| TASK TO CARRY OUT |
Which of the lines below holds the string "playing"? Copy every line that does.

[Stored dataset items]
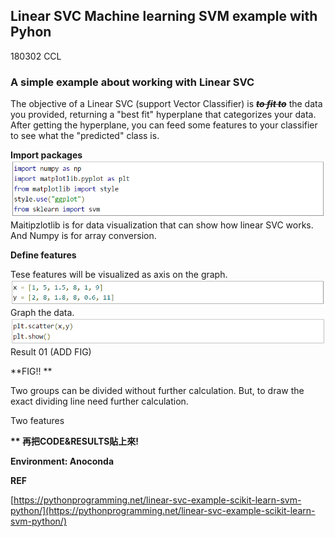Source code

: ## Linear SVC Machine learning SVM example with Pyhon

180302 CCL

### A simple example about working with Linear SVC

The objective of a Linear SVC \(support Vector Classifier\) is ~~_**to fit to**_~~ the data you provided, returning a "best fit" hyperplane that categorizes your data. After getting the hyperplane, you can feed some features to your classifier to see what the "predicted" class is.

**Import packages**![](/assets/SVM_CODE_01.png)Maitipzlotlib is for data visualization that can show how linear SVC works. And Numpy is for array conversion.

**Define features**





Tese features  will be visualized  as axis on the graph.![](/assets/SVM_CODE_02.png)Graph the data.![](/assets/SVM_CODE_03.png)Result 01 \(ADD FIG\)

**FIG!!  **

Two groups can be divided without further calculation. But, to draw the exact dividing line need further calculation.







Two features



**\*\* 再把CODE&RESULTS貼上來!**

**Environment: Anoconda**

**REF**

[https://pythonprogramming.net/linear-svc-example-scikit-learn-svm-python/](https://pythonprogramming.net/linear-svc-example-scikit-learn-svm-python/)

==

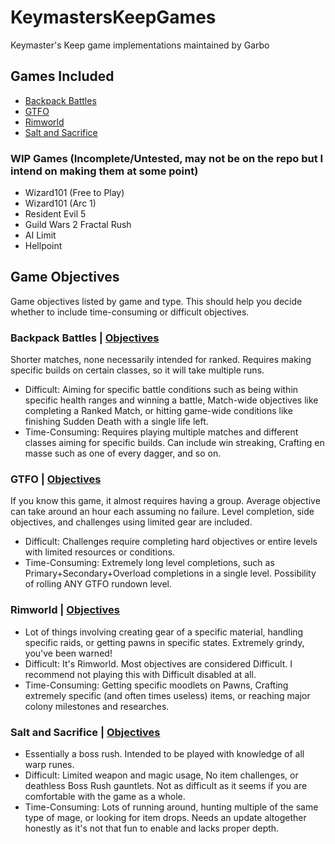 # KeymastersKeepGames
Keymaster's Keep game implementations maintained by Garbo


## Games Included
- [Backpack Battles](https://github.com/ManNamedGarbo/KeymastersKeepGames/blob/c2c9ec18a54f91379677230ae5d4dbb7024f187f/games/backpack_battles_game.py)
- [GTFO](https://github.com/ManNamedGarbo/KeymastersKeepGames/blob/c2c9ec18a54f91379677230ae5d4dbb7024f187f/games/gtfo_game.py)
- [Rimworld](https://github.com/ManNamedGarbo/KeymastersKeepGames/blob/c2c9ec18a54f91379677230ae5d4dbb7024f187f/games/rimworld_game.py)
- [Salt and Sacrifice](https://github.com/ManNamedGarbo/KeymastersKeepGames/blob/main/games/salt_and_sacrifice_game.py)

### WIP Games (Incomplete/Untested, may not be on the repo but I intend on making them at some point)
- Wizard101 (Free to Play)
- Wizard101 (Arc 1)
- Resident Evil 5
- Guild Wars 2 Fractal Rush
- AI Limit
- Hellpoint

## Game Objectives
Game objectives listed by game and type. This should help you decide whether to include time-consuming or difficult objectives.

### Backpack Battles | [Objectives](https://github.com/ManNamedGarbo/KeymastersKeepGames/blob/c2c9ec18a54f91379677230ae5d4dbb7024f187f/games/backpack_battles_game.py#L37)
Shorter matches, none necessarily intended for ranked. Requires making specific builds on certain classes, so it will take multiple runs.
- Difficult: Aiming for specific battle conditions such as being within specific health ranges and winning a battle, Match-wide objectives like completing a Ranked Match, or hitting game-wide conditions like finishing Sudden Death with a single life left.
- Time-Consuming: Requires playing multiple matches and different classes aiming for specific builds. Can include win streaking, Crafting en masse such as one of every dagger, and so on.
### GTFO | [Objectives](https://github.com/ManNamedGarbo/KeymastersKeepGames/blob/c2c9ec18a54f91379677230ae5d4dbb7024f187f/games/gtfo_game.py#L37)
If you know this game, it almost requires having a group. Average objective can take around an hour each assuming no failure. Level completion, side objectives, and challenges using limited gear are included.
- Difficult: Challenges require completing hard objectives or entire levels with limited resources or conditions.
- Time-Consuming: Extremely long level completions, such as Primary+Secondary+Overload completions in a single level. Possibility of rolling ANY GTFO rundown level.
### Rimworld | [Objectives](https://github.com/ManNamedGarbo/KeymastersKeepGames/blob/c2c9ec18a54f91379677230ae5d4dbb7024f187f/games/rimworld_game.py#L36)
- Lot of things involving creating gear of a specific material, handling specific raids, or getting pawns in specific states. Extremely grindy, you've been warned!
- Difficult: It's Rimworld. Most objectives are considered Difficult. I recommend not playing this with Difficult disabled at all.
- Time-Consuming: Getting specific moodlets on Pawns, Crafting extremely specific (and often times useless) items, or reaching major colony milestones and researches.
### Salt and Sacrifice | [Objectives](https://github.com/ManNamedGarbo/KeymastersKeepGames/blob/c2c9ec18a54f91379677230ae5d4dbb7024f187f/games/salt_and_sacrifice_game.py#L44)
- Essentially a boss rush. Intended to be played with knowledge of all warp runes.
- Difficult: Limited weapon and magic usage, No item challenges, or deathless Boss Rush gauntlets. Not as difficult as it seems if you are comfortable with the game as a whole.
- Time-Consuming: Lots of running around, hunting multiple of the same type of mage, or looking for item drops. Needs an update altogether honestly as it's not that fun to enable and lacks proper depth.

---

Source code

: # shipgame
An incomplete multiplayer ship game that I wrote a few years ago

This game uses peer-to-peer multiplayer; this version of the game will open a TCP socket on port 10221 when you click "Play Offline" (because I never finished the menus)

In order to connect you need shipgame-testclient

| ANSWER BOX |
- Time-Consuming: Requires playing multiple matches and different classes aiming for specific builds. Can include win streaking, Crafting en masse such as one of every dagger, and so on.
- Difficult: It's Rimworld. Most objectives are considered Difficult. I recommend not playing this with Difficult disabled at all.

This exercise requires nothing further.